In the interests of freedom of information, we believe that all of the commission's reports should be published and made available to the public, who have a right to know about the standards and quality of care being provided to them. In the event of a failure of standards, it will be even more important that information is made available to the public in order to avoid any fears of a cover-up and so that accountability can be properly exercised.

In cases where mistakes or accidents occur in the delivery of health services, it can be particularly upsetting for patients and their relatives to be left without a clear idea of what went wrong. It is probable that, at some time in the future, the commission may find itself investigating such sensitive and difficult cases.

The amendments in this group, from Amendment No. 91 onwards, would ensure that the Secretary of State does not have power to withhold any of the commission's reports from the public domain. Instead, the amendments would ensure that all the commission's reports were published and that the commission could also initiate publication of any other reports and information that it saw fit, without having to be requested to do so by the Secretary of State.
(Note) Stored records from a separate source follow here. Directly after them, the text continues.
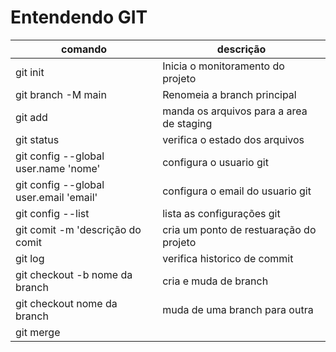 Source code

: # Entendendo GIT 

|comando|descrição|
|-|-|
|git init | Inicia o monitoramento do projeto |
|git branch -M main| Renomeia a branch principal|
|git add <arquivo>| manda os arquivos para a area de staging
|git status | verifica o estado dos arquivos |
|git config --global user.name 'nome'| configura o usuario git|
|git config --global user.email 'email'| configura o email do usuario git|
|git config --list | lista as configurações git |
|git comit -m 'descrição do comit| cria um ponto de restuaração do projeto |
|git log| verifica historico de commit|
|git checkout -b nome da branch| cria e muda de branch
|git checkout nome da branch|  muda de uma branch para outra|
|git merge| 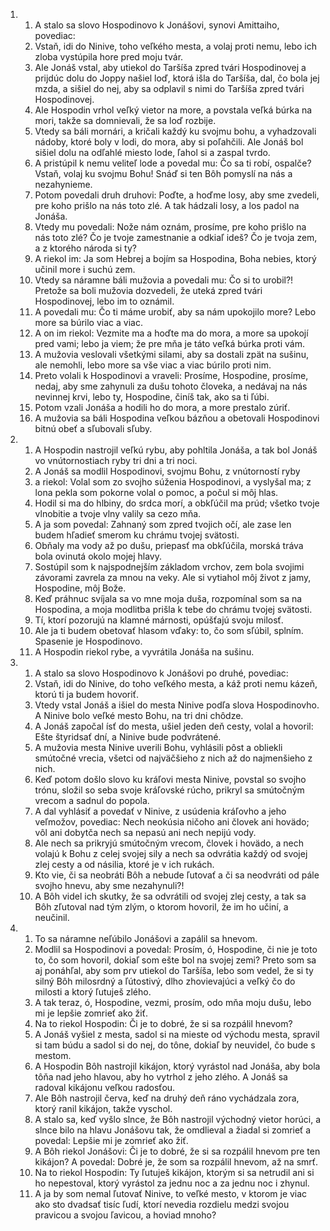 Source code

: <ol>
  <li>
    <ol>
      <li>A stalo sa slovo Hospodinovo k Jonášovi, synovi Amittaiho, povediac:</li>
      <li>Vstaň, idi do Ninive, toho veľkého mesta, a volaj proti nemu, lebo ich zloba vystúpila hore pred moju tvár.</li>
      <li>Ale Jonáš vstal, aby utiekol do Taršíša zpred tvári Hospodinovej a prijdúc dolu do Joppy našiel loď, ktorá išla do Taršíša, dal, čo bola jej mzda, a sišiel do nej, aby sa odplavil s nimi do Taršíša zpred tvári Hospodinovej.</li>
      <li>Ale Hospodin vrhol veľký vietor na more, a povstala veľká búrka na mori, takže sa domnievali, že sa loď rozbije.</li>
      <li>Vtedy sa báli mornári, a kričali každý ku svojmu bohu, a vyhadzovali nádoby, ktoré boly v lodi, do mora, aby si poľahčili. Ale Jonáš bol sišiel dolu na odľahlé miesto lode, ľahol si a zaspal tvrdo.</li>
      <li>A pristúpil k nemu veliteľ lode a povedal mu: Čo sa ti robí, ospalče? Vstaň, volaj ku svojmu Bohu! Snáď si ten Bôh pomyslí na nás a nezahynieme.</li>
      <li>Potom povedali druh druhovi: Poďte, a hoďme losy, aby sme zvedeli, pre koho prišlo na nás toto zlé. A tak hádzali losy, a los padol na Jonáša.</li>
      <li>Vtedy mu povedali: Nože nám oznám, prosíme, pre koho prišlo na nás toto zlé? Čo je tvoje zamestnanie a odkiaľ ideš? Čo je tvoja zem, a z ktorého národa si ty?</li>
      <li>A riekol im: Ja som Hebrej a bojím sa Hospodina, Boha nebies, ktorý učinil more i suchú zem.</li>
      <li>Vtedy sa náramne báli mužovia a povedali mu: Čo si to urobil?! Pretože sa boli mužovia dozvedeli, že uteká zpred tvári Hospodinovej, lebo im to oznámil.</li>
      <li>A povedali mu: Čo ti máme urobiť, aby sa nám upokojilo more? Lebo more sa búrilo viac a viac.</li>
      <li>A on im riekol: Vezmite ma a hoďte ma do mora, a more sa upokojí pred vami; lebo ja viem; že pre mňa je táto veľká búrka proti vám.</li>
      <li>A mužovia veslovali všetkými silami, aby sa dostali zpät na sušinu, ale nemohli, lebo more sa vše viac a viac búrilo proti nim.</li>
      <li>Preto volali k Hospodinovi a vraveli: Prosíme, Hospodine, prosíme, nedaj, aby sme zahynuli za dušu tohoto človeka, a nedávaj na nás nevinnej krvi, lebo ty, Hospodine, činíš tak, ako sa ti ľúbi.</li>
      <li>Potom vzali Jonáša a hodili ho do mora, a more prestalo zúriť.</li>
      <li>A mužovia sa báli Hospodina veľkou bázňou a obetovali Hospodinovi bitnú obeť a sľubovali sľuby.</li>
    </ol>
  </li>
  <li>
    <ol>
      <li>A Hospodin nastrojil veľkú rybu, aby pohltila Jonáša, a tak bol Jonáš vo vnútornostiach ryby tri dni a tri noci.</li>
      <li>A Jonáš sa modlil Hospodinovi, svojmu Bohu, z vnútorností ryby</li>
      <li>a riekol: Volal som zo svojho súženia Hospodinovi, a vyslyšal ma; z lona pekla som pokorne volal o pomoc, a počul si môj hlas.</li>
      <li>Hodil si ma do hlbiny, do srdca morí, a obkľúčil ma prúd; všetko tvoje vlnobitie a tvoje vlny valily sa cezo mňa.</li>
      <li>A ja som povedal: Zahnaný som zpred tvojich očí, ale zase len budem hľadieť smerom ku chrámu tvojej svätosti.</li>
      <li>Obňaly ma vody až po dušu, priepasť ma obkľúčila, morská tráva bola ovinutá okolo mojej hlavy.</li>
      <li>Sostúpil som k najspodnejším základom vrchov, zem bola svojimi závorami zavrela za mnou na veky. Ale si vytiahol môj život z jamy, Hospodine, môj Bože.</li>
      <li>Keď práhnuc svíjala sa vo mne moja duša, rozpomínal som sa na Hospodina, a moja modlitba prišla k tebe do chrámu tvojej svätosti.</li>
      <li>Tí, ktorí pozorujú na klamné márnosti, opúšťajú svoju milosť.</li>
      <li>Ale ja ti budem obetovať hlasom vďaky: to, čo som sľúbil, splním. Spasenie je Hospodinovo.</li>
      <li>A Hospodin riekol rybe, a vyvrátila Jonáša na sušinu.</li>
    </ol>
  </li>
  <li>
    <ol>
      <li>A stalo sa slovo Hospodinovo k Jonášovi po druhé, povediac:</li>
      <li>Vstaň, idi do Ninive, do toho veľkého mesta, a káž proti nemu kázeň, ktorú ti ja budem hovoriť.</li>
      <li>Vtedy vstal Jonáš a išiel do mesta Ninive podľa slova Hospodinovho. A Ninive bolo veľké mesto Bohu, na tri dni chôdze.</li>
      <li>A Jonáš započal ísť do mesta, ušiel jeden deň cesty, volal a hovoril: Ešte štyridsať dní, a Ninive bude podvrátené.</li>
      <li>A mužovia mesta Ninive uverili Bohu, vyhlásili pôst a obliekli smútočné vrecia, všetci od najväčšieho z nich až do najmenšieho z nich.</li>
      <li>Keď potom došlo slovo ku kráľovi mesta Ninive, povstal so svojho trónu, složil so seba svoje kráľovské rúcho, prikryl sa smútočným vrecom a sadnul do popola.</li>
      <li>A dal vyhlásiť a povedať v Ninive, z usúdenia kráľovho a jeho veľmožov, povediac: Nech neokúsia ničoho ani človek ani hovädo; vôl ani dobytča nech sa nepasú ani nech nepijú vody.</li>
      <li>Ale nech sa prikryjú smútočným vrecom, človek i hovädo, a nech volajú k Bohu z celej svojej sily a nech sa odvrátia každý od svojej zlej cesty a od násilia, ktoré je v ich rukách.</li>
      <li>Kto vie, či sa neobráti Bôh a nebude ľutovať a či sa neodvráti od pále svojho hnevu, aby sme nezahynuli?!</li>
      <li>A Bôh videl ich skutky, že sa odvrátili od svojej zlej cesty, a tak sa Bôh zľutoval nad tým zlým, o ktorom hovoril, že im ho učiní, a neučinil.</li>
    </ol>
  </li>
  <li>
    <ol>
      <li>To sa náramne neľúbilo Jonášovi a zapálil sa hnevom.</li>
      <li>Modlil sa Hospodinovi a povedal: Prosím, ó, Hospodine, či nie je toto to, čo som hovoril, dokiaľ som ešte bol na svojej zemi? Preto som sa aj ponáhľal, aby som prv utiekol do Taršíša, lebo som vedel, že si ty silný Bôh milosrdný a ľútostivý, dlho zhovievajúci a veľký čo do milosti a ktorý ľutuješ zlého.</li>
      <li>A tak teraz, ó, Hospodine, vezmi, prosím, odo mňa moju dušu, lebo mi je lepšie zomrieť ako žiť.</li>
      <li>Na to riekol Hospodin: Či je to dobré, že si sa rozpálil hnevom?</li>
      <li>A Jonáš vyšiel z mesta, sadol si na mieste od východu mesta, spravil si tam búdu a sadol si do nej, do tône, dokiaľ by neuvidel, čo bude s mestom.</li>
      <li>A Hospodin Bôh nastrojil kikájon, ktorý vyrástol nad Jonáša, aby bola tôňa nad jeho hlavou, aby ho vytrhol z jeho zlého. A Jonáš sa radoval kikájonu veľkou radosťou.</li>
      <li>Ale Bôh nastrojil červa, keď na druhý deň ráno vychádzala zora, ktorý ranil kikájon, takže vyschol.</li>
      <li>A stalo sa, keď vyšlo slnce, že Bôh nastrojil východný vietor horúci, a slnce bilo na hlavu Jonášovu tak, že omdlieval a žiadal si zomrieť a povedal: Lepšie mi je zomrieť ako žiť.</li>
      <li>A Bôh riekol Jonášovi: Či je to dobré, že si sa rozpálil hnevom pre ten kikájon? A povedal: Dobré je, že som sa rozpálil hnevom, až na smrť.</li>
      <li>Na to riekol Hospodin: Ty ľutuješ kikájon, ktorým si sa netrudil ani si ho nepestoval, ktorý vyrástol za jednu noc a za jednu noc i zhynul.</li>
      <li>A ja by som nemal ľutovať Ninive, to veľké mesto, v ktorom je viac ako sto dvadsať tisíc ľudí, ktorí nevedia rozdielu medzi svojou pravicou a svojou ľavicou, a hoviad mnoho?</li>
    </ol>
  </li>
</ol>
As regards the obligation to report to the Public Accounts Committee, I have no doubt that Members of the Committee have read a number of excellent reports from that committee. I can commend one in particular--by way of a plug for a debate on Wednesday--that it published on cervical cancer screening. That report shows that the committee has a good grasp of health issues. Such provision would be a good way of bringing into the public domain the reports of the commission for health improvement so that it is not simply at the discretion of the Secretary of State for Health to decide whether or not to publish. I beg to move.